What is growth marketing?

A comprehensive definition for marketers

Growth and marketing are not new concepts, but the concept of “growth marketing” is relatively new. Here’s a basic definition of growth marketing:

Growth marketing is the process of achieving business growth by optimizing the conversion rate of each stage of the customer acquisition funnel through swift, iterative cycles of research, development, testing, and analysis.

It relies on an understanding of the needs and preferences of a specific market segment and internal tools and processes to track, record, and analyze data. The goal of growth marketing is to drive business growth by developing, promoting, delivering, and supporting goods and services that are uniquely tailored to a specific target market.

At its core, growth marketing is a framework to help drive business growth. And one of the great things about growth marketing is that it can be used to boost any marketing strategy–demand generation, content marketing, email marketing, social media marketing, you name it!

So now that you’ve got the general idea, let’s spend a little time taking this definition apart.

Growth marketing drives business growth

Here’s the first part of the definition:

Growth marketing is the process of achieving business growth…

Business growth is the ultimate aim of growth marketing. And you get business growth by improving metrics that have a direct impact on the bottom line: more qualified leads, more customers, more revenue, better customer retention.

Not all metrics are created equal, however. While traditional marketing might focus on improving metrics like social likes and pageviews, these metrics do not drive business growth. While they can be factors in achieving growth or by-products of growth, they do not indicate growth in and of themselves. You can’t monetize pageviews, but you can monetize customers.

Growth marketing optimizes the customer acquisition funnel

Now, let’s take the next part:

by optimizing the stages of the customer acquisition funnel…

The customer acquisition funnel is the path that prospects travel to become leads, customers, and promoters.

While there are different models, the customer acquisition funnel I like best is this:

growth marketing customer acquisition funnel

Let’s go through these funnel stages.

  • Attract – Draw visitors to your business with marketing initiatives, such as content and ads.
  • Convert – Turn visitors into leads by giving them something of value in exchange for their information.
  • Close – Nurture leads into customers by providing useful information.
  • Retain – Retain customers by continually offering them additional value.
  • Refer – Get referrals to drive new business from current customers by establishing yourself as a trusted business partner. These new leads enter at the top of the funnel and the cycle begins again.

This funnel is a combination of the HubSpot Inbound Methodology and Dave McClure’s Startup Metrics for Pirates. It is particularly useful because it can be applied to a variety of business models and clearly identifies steps that customers can take after purchase.

While marketing has traditionally only focused on the top of the funnel, growth marketers are concerned with the entire funnel: how many prospects they attract, how many of those prospects become qualified leads, how many of those qualified leads generate sales, how many of those sales become repeat sales, and how many of those repeat sales refer other prospects who purchase.

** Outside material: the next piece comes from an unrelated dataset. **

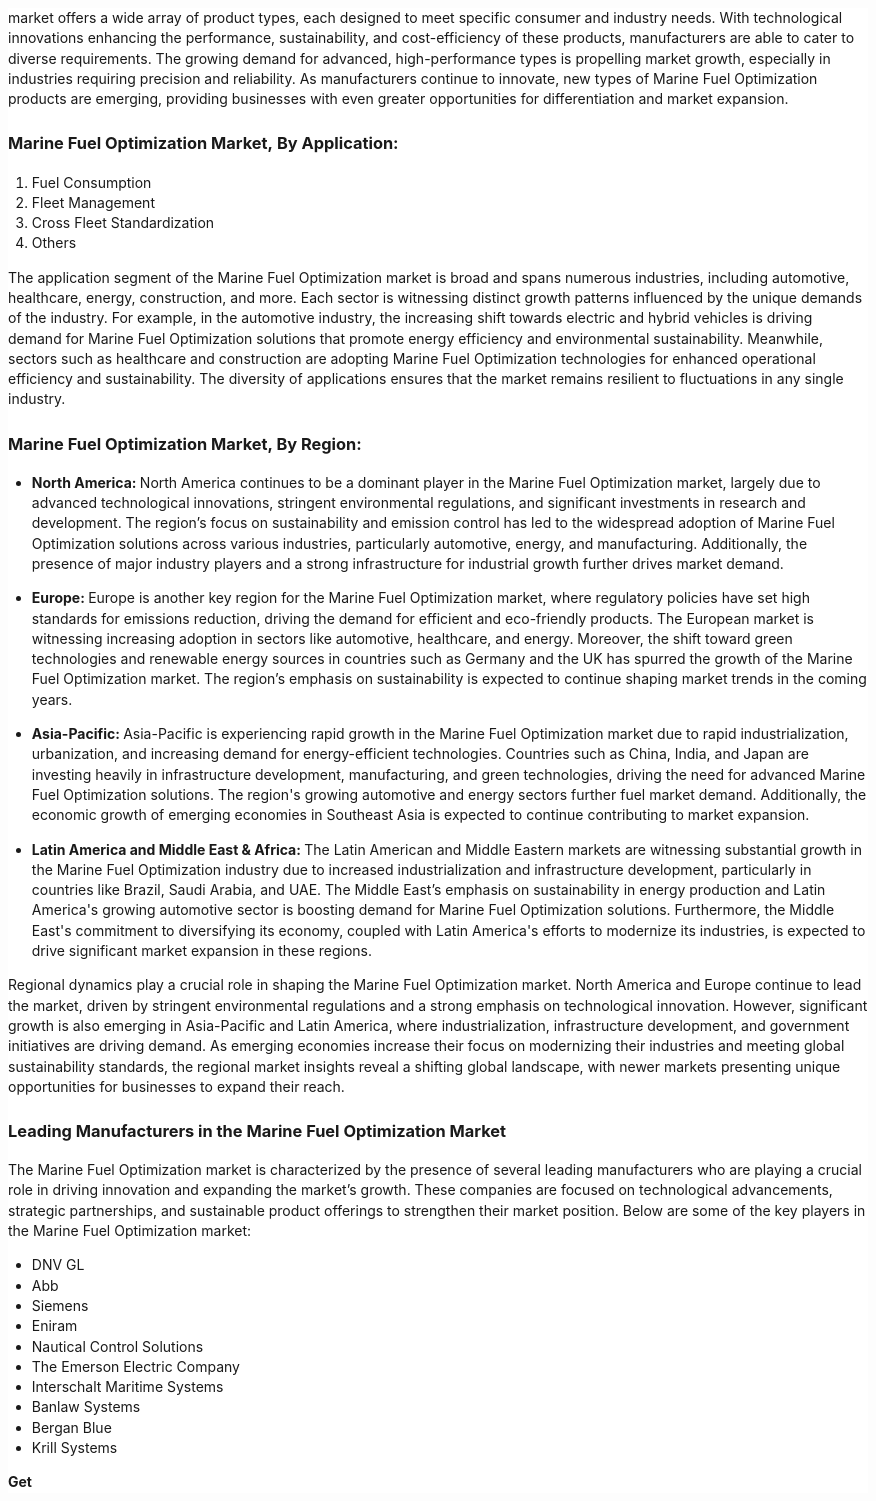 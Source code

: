 market offers a wide array of product types, each designed to meet specific consumer and industry needs. With technological innovations enhancing the performance, sustainability, and cost-efficiency of these products, manufacturers are able to cater to diverse requirements. The growing demand for advanced, high-performance types is propelling market growth, especially in industries requiring precision and reliability. As manufacturers continue to innovate, new types of Marine Fuel Optimization products are emerging, providing businesses with even greater opportunities for differentiation and market expansion.</p><h3>Marine Fuel Optimization Market,&nbsp;By Application:</h3><ol><li>Fuel Consumption<li> Fleet Management<li> Cross Fleet Standardization<li> Others</li></ol><p>The application segment of the Marine Fuel Optimization market is broad and spans numerous industries, including automotive, healthcare, energy, construction, and more. Each sector is witnessing distinct growth patterns influenced by the unique demands of the industry. For example, in the automotive industry, the increasing shift towards electric and hybrid vehicles is driving demand for Marine Fuel Optimization solutions that promote energy efficiency and environmental sustainability. Meanwhile, sectors such as healthcare and construction are adopting Marine Fuel Optimization technologies for enhanced operational efficiency and sustainability. The diversity of applications ensures that the market remains resilient to fluctuations in any single industry.</p><h3>Marine Fuel Optimization Market, By Region:</h3><ul><li><p><strong>North America:&nbsp;</strong>North America continues to be a dominant player in the Marine Fuel Optimization market, largely due to advanced technological innovations, stringent environmental regulations, and significant investments in research and development. The region&rsquo;s focus on sustainability and emission control has led to the widespread adoption of Marine Fuel Optimization solutions across various industries, particularly automotive, energy, and manufacturing. Additionally, the presence of major industry players and a strong infrastructure for industrial growth further drives market demand.</p></li><li><p><strong><strong>Europe:&nbsp;</strong></strong>Europe is another key region for the Marine Fuel Optimization market, where regulatory policies have set high standards for emissions reduction, driving the demand for efficient and eco-friendly products. The European market is witnessing increasing adoption in sectors like automotive, healthcare, and energy. Moreover, the shift toward green technologies and renewable energy sources in countries such as Germany and the UK has spurred the growth of the Marine Fuel Optimization market. The region&rsquo;s emphasis on sustainability is expected to continue shaping market trends in the coming years.</p></li><li><p><strong><strong>Asia-Pacific:&nbsp;</strong></strong>Asia-Pacific is experiencing rapid growth in the Marine Fuel Optimization market due to rapid industrialization, urbanization, and increasing demand for energy-efficient technologies. Countries such as China, India, and Japan are investing heavily in infrastructure development, manufacturing, and green technologies, driving the need for advanced Marine Fuel Optimization solutions. The region's growing automotive and energy sectors further fuel market demand. Additionally, the economic growth of emerging economies in Southeast Asia is expected to continue contributing to market expansion.</p></li><li><p><strong><strong>Latin America and Middle East &amp; Africa:&nbsp;</strong></strong>The Latin American and Middle Eastern markets are witnessing substantial growth in the Marine Fuel Optimization industry due to increased industrialization and infrastructure development, particularly in countries like Brazil, Saudi Arabia, and UAE. The Middle East&rsquo;s emphasis on sustainability in energy production and Latin America's growing automotive sector is boosting demand for Marine Fuel Optimization solutions. Furthermore, the Middle East's commitment to diversifying its economy, coupled with Latin America's efforts to modernize its industries, is expected to drive significant market expansion in these regions.</p></li></ul><p>Regional dynamics play a crucial role in shaping the Marine Fuel Optimization market. North America and Europe continue to lead the market, driven by stringent environmental regulations and a strong emphasis on technological innovation. However, significant growth is also emerging in Asia-Pacific and Latin America, where industrialization, infrastructure development, and government initiatives are driving demand. As emerging economies increase their focus on modernizing their industries and meeting global sustainability standards, the regional market insights reveal a shifting global landscape, with newer markets presenting unique opportunities for businesses to expand their reach.</p><h3><strong>Leading Manufacturers in the Marine Fuel Optimization Market</strong></h3><p>The Marine Fuel Optimization market is characterized by the presence of several leading manufacturers who are playing a crucial role in driving innovation and expanding the market&rsquo;s growth. These companies are focused on technological advancements, strategic partnerships, and sustainable product offerings to strengthen their market position. Below are some of the key players in the Marine Fuel Optimization market:</p></div><div class="article-main__content" data-test-id="publishing-text-block"><ul><li><span class="">DNV GL<li>Abb<li>Siemens<li>Eniram<li>Nautical Control Solutions<li>The Emerson Electric Company<li>Interschalt Maritime Systems<li>Banlaw Systems<li>Bergan Blue<li>Krill Systems</span></li></ul></div><div class="article-main__content" data-test-id="publishing-text-block"><p><span class="font-[700]"><strong>Get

Only by concentrating on the entire funnel can you maximize growth. If you focus only on the “Attract” and “Convert” stages, you may get a lot of leads, but those leads might not result in sales. If your marketing ends at the “Close” stage, then you miss out on the opportunity to generate repeat purchases. If you ignore the “Refer” stage, then you miss out on an opportunity to cultivate happy customers who will promote your business. Focusing on the whole funnel gives you the opportunity to grow your business at each step.

Growth marketing uses experimentation

Growth marketing is a process, not an end in itself, as this next piece points out:

through swift, iterative cycles of research, development, testing, and analysis.

One of the key ways growth marketing differs from traditional marketing is through its use of rapid experimentation to improve marketing effectiveness. The market environment is constantly changing, and there is no guarantee that traditional “best practices” or methods employed by others will work for your company. Plus, there are many emerging channels whose marketing value is yet unknown that could potentially drive growth.

The only way to know if a particular marketing strategy works is through experimentation. This is a framework I like to use to conduct growth marketing experiments:

  1. Research a marketing question.
  2. Brainstorm potential influencing factors.
  3. Prioritize what you think is the most influential factor.
  4. Develop a test hypothesis around this factor.
  5. Run the test.
  6. Analyze the results. Rinse and repeat.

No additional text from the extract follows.